Directions
The following entries are to be repeated exactly, and the pictures are to be left behind.

Materials provided
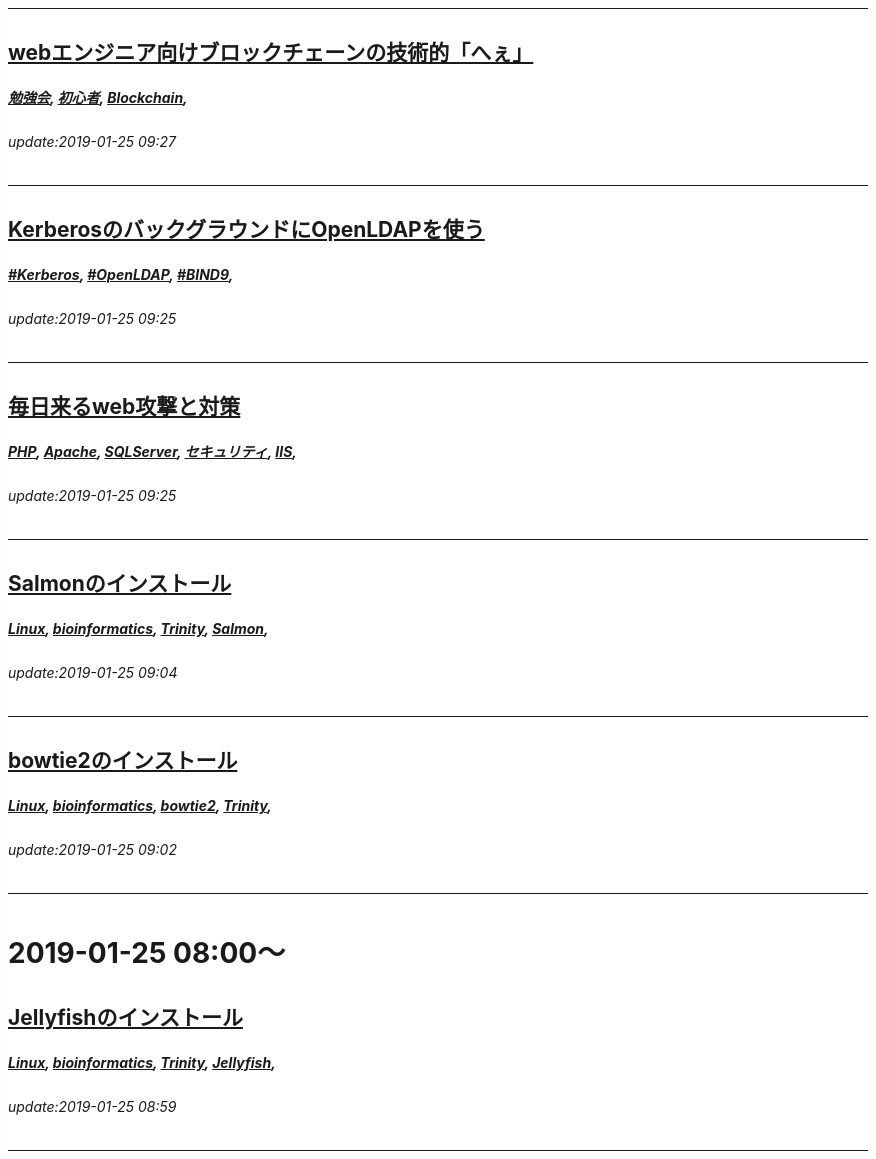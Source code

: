 
---
## [webエンジニア向けブロックチェーンの技術的「へぇ」](https://qiita.com/hitsuji-haneta/items/baa810cbe9d674a52eb1)
##### [勉強会](https://qiita.com/tags/勉強会), [初心者](https://qiita.com/tags/初心者), [Blockchain](https://qiita.com/tags/Blockchain), 
###### update:2019-01-25 09:27
---
## [KerberosのバックグラウンドにOpenLDAPを使う](https://qiita.com/kanatatsu64/items/ec50707002c5dbd7330d)
##### [#Kerberos](https://qiita.com/tags/#Kerberos), [#OpenLDAP](https://qiita.com/tags/#OpenLDAP), [#BIND9](https://qiita.com/tags/#BIND9), 
###### update:2019-01-25 09:25
---
## [毎日来るweb攻撃と対策](https://qiita.com/rache/items/c645b688d9d40fd7788a)
##### [PHP](https://qiita.com/tags/PHP), [Apache](https://qiita.com/tags/Apache), [SQLServer](https://qiita.com/tags/SQLServer), [セキュリティ](https://qiita.com/tags/セキュリティ), [IIS](https://qiita.com/tags/IIS), 
###### update:2019-01-25 09:25
---
## [Salmonのインストール](https://qiita.com/github-nakasho/items/13bd69c2666dbb8b3bfc)
##### [Linux](https://qiita.com/tags/Linux), [bioinformatics](https://qiita.com/tags/bioinformatics), [Trinity](https://qiita.com/tags/Trinity), [Salmon](https://qiita.com/tags/Salmon), 
###### update:2019-01-25 09:04
---
## [bowtie2のインストール](https://qiita.com/github-nakasho/items/c8a6d0608c029670fe88)
##### [Linux](https://qiita.com/tags/Linux), [bioinformatics](https://qiita.com/tags/bioinformatics), [bowtie2](https://qiita.com/tags/bowtie2), [Trinity](https://qiita.com/tags/Trinity), 
###### update:2019-01-25 09:02
---




# 2019-01-25 08:00～
## [Jellyfishのインストール](https://qiita.com/github-nakasho/items/a7ac933a04fb94581652)
##### [Linux](https://qiita.com/tags/Linux), [bioinformatics](https://qiita.com/tags/bioinformatics), [Trinity](https://qiita.com/tags/Trinity), [Jellyfish](https://qiita.com/tags/Jellyfish), 
###### update:2019-01-25 08:59
---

Completed exercise
Source code

: 
---
## [webエンジニア向けブロックチェーンの技術的「へぇ」](https://qiita.com/hitsuji-haneta/items/baa810cbe9d674a52eb1)
##### [勉強会](https://qiita.com/tags/勉強会), [初心者](https://qiita.com/tags/初心者), [Blockchain](https://qiita.com/tags/Blockchain), 
###### update:2019-01-25 09:27
---
## [KerberosのバックグラウンドにOpenLDAPを使う](https://qiita.com/kanatatsu64/items/ec50707002c5dbd7330d)
##### [#Kerberos](https://qiita.com/tags/#Kerberos), [#OpenLDAP](https://qiita.com/tags/#OpenLDAP), [#BIND9](https://qiita.com/tags/#BIND9), 
###### update:2019-01-25 09:25
---
## [毎日来るweb攻撃と対策](https://qiita.com/rache/items/c645b688d9d40fd7788a)
##### [PHP](https://qiita.com/tags/PHP), [Apache](https://qiita.com/tags/Apache), [SQLServer](https://qiita.com/tags/SQLServer), [セキュリティ](https://qiita.com/tags/セキュリティ), [IIS](https://qiita.com/tags/IIS), 
###### update:2019-01-25 09:25
---
## [Salmonのインストール](https://qiita.com/github-nakasho/items/13bd69c2666dbb8b3bfc)
##### [Linux](https://qiita.com/tags/Linux), [bioinformatics](https://qiita.com/tags/bioinformatics), [Trinity](https://qiita.com/tags/Trinity), [Salmon](https://qiita.com/tags/Salmon), 
###### update:2019-01-25 09:04
---
## [bowtie2のインストール](https://qiita.com/github-nakasho/items/c8a6d0608c029670fe88)
##### [Linux](https://qiita.com/tags/Linux), [bioinformatics](https://qiita.com/tags/bioinformatics), [bowtie2](https://qiita.com/tags/bowtie2), [Trinity](https://qiita.com/tags/Trinity), 
###### update:2019-01-25 09:02
---




# 2019-01-25 08:00～
## [Jellyfishのインストール](https://qiita.com/github-nakasho/items/a7ac933a04fb94581652)
##### [Linux](https://qiita.com/tags/Linux), [bioinformatics](https://qiita.com/tags/bioinformatics), [Trinity](https://qiita.com/tags/Trinity), [Jellyfish](https://qiita.com/tags/Jellyfish), 
###### update:2019-01-25 08:59
---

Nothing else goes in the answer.